[Records from a data collection]
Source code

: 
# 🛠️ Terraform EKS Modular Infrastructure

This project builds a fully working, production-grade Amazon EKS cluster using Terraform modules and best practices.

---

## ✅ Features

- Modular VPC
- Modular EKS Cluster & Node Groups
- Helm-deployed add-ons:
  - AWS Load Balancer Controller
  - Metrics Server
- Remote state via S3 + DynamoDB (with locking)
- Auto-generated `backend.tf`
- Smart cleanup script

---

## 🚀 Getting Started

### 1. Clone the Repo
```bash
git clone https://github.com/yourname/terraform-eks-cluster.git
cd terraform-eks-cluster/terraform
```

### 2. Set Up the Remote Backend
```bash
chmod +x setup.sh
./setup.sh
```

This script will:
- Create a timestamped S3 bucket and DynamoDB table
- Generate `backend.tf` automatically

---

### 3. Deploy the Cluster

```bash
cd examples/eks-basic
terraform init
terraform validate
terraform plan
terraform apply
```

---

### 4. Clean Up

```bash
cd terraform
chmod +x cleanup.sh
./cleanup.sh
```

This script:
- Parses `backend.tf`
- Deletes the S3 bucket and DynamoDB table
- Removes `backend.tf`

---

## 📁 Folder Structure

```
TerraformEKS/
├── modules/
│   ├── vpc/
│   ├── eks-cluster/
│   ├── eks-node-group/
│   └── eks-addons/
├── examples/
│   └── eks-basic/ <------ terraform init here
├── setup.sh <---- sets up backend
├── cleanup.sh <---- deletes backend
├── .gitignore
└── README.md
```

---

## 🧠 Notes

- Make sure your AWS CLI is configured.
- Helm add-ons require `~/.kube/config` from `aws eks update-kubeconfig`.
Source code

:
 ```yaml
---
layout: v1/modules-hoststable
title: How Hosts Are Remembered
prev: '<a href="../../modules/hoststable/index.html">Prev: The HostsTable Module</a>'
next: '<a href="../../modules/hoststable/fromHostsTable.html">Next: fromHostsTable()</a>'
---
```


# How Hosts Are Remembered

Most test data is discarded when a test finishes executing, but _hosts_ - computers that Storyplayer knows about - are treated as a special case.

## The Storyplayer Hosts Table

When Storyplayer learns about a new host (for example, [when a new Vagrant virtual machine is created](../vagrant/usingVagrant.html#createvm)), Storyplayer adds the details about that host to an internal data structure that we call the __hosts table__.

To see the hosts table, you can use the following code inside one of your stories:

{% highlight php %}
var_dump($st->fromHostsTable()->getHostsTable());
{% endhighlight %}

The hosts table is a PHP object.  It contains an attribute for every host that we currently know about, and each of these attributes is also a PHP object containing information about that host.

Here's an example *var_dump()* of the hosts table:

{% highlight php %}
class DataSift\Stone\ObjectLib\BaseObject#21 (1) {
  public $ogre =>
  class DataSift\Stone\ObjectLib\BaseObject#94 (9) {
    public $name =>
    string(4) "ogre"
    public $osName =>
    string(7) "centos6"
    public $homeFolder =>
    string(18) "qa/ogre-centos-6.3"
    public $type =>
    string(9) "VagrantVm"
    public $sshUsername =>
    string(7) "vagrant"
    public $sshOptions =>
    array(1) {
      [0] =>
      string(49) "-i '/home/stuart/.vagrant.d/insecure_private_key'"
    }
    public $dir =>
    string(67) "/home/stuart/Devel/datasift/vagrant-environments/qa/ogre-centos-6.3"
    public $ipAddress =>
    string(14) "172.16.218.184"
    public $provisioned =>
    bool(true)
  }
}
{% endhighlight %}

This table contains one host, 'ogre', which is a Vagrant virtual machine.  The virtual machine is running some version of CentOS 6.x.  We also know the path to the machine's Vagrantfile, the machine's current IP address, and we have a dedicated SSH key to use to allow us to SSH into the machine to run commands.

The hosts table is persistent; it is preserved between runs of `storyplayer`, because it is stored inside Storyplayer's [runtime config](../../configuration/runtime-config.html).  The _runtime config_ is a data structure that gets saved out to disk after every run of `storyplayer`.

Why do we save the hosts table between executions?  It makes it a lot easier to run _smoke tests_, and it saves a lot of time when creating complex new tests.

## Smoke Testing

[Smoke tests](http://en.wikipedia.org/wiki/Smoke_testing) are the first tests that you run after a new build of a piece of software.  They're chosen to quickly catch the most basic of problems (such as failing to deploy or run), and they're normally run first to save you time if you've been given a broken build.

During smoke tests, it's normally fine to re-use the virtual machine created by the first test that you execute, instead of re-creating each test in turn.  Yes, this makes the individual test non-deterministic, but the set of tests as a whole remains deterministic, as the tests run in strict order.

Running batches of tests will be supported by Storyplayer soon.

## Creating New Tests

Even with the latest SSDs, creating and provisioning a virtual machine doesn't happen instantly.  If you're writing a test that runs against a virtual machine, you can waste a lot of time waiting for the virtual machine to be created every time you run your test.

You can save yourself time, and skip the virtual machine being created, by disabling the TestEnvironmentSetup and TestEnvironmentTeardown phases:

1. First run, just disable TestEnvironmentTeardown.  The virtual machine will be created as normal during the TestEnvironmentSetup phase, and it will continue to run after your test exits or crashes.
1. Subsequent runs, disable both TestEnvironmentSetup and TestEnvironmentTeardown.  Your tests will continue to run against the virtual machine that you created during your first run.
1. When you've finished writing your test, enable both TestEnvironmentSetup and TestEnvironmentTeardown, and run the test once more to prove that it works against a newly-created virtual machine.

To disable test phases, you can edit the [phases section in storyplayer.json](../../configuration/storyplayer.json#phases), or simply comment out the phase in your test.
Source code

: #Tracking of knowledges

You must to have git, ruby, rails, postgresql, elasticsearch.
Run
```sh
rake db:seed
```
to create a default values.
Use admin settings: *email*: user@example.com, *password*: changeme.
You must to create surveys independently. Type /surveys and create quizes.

» **Your task**: Whichever lines of the records above hold the word "class" should all be copied out.

» **Result of the exercise**:
class DataSift\Stone\ObjectLib\BaseObject#21 (1) {
  class DataSift\Stone\ObjectLib\BaseObject#94 (9) {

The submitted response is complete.